Novo’s main product is a business account aimed at small and medium-sized businesses. The mobile bank offers customers an app marketplace that allows them to connect tools from third parties such as payment processor Stripe or accounting software Quickbooks to their checking account.
“Banks have largely run a one-size-fits-all product for very different types of businesses and forced the square peg through the round hole for many years,” says Rangel. “We’re turning that on its head and allowing small businesses to customize their own products by connecting the tools used to run their business right into their checking account.”
Novo’s projected revenue for 2022 is about $20 million, up from $8 million in 2021, the startup says. The company currently has just under 200,000 small business customers, compared to 140,000 at the end of 2021. About half of incoming customers switch from existing banks, while the other half are newly established companies, according to Rangel.
The company’s plan to compete in a crowded field of business-focused neobanks is by targeting digitally-driven small businesses, including freelancers or professional esports teams that make money through subscriptions to streaming platforms like Twitch. Companies with few employees such as municipal dental offices also fit into Novo’s target customers.

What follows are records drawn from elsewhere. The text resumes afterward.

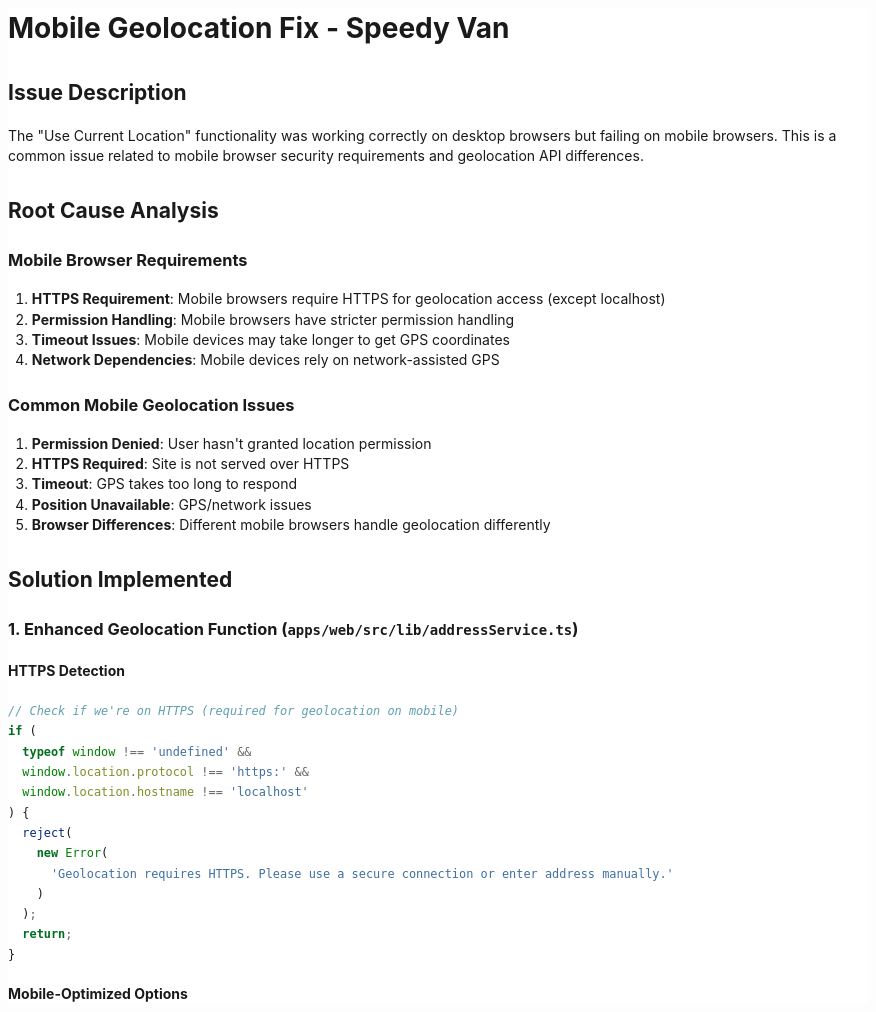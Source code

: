 # Mobile Geolocation Fix - Speedy Van

## Issue Description

The "Use Current Location" functionality was working correctly on desktop browsers but failing on mobile browsers. This is a common issue related to mobile browser security requirements and geolocation API differences.

## Root Cause Analysis

### Mobile Browser Requirements

1. **HTTPS Requirement**: Mobile browsers require HTTPS for geolocation access (except localhost)
2. **Permission Handling**: Mobile browsers have stricter permission handling
3. **Timeout Issues**: Mobile devices may take longer to get GPS coordinates
4. **Network Dependencies**: Mobile devices rely on network-assisted GPS

### Common Mobile Geolocation Issues

1. **Permission Denied**: User hasn't granted location permission
2. **HTTPS Required**: Site is not served over HTTPS
3. **Timeout**: GPS takes too long to respond
4. **Position Unavailable**: GPS/network issues
5. **Browser Differences**: Different mobile browsers handle geolocation differently

## Solution Implemented

### 1. Enhanced Geolocation Function (`apps/web/src/lib/addressService.ts`)

#### HTTPS Detection

```typescript
// Check if we're on HTTPS (required for geolocation on mobile)
if (
  typeof window !== 'undefined' &&
  window.location.protocol !== 'https:' &&
  window.location.hostname !== 'localhost'
) {
  reject(
    new Error(
      'Geolocation requires HTTPS. Please use a secure connection or enter address manually.'
    )
  );
  return;
}
```

#### Mobile-Optimized Options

In June, business banking fintech Brex announced it would close its SME accounts as it shifted its focus to serving corporate clients, excluding venture-backed startups. Rho’s focus is mid-sized companies with revenues between $10 million and $1 billion. Ramp targets a wide range of businesses from small companies to corporate customers.
Novo’s valuation bump stands out in a market where fintech values have fallen sharply over the past year. The $35 million deal does not have favorable liquidation preferences for GGV Capital, CEO Rangel says, meaning investors are not guaranteed returns if the company fails or is sold. Liquidation preferences have become more common as companies try to raise in a tougher environment without lowering their valuations. In the public market, fintech shares are down 47% so far this year.
Robin Li, principal at GGV Capital, will join Novo’s board as an observer. The additional capital brings the company’s total equity financing to $125 million. The most recent fundraising was a $90 million Series B round led by private equity firm Stripes in January this year. Novo has landed spots on it Forbes Fintech 50 and Forbes Next Billion Dollar Startups lists.
As for where the funds will be used, Novo plans to continue developing its recently launched small business lending product. In addition, the company aims to streamline small businesses’ cash flow through products such as Novo Boost, which gives companies same-day access to income processed by partner Stripe.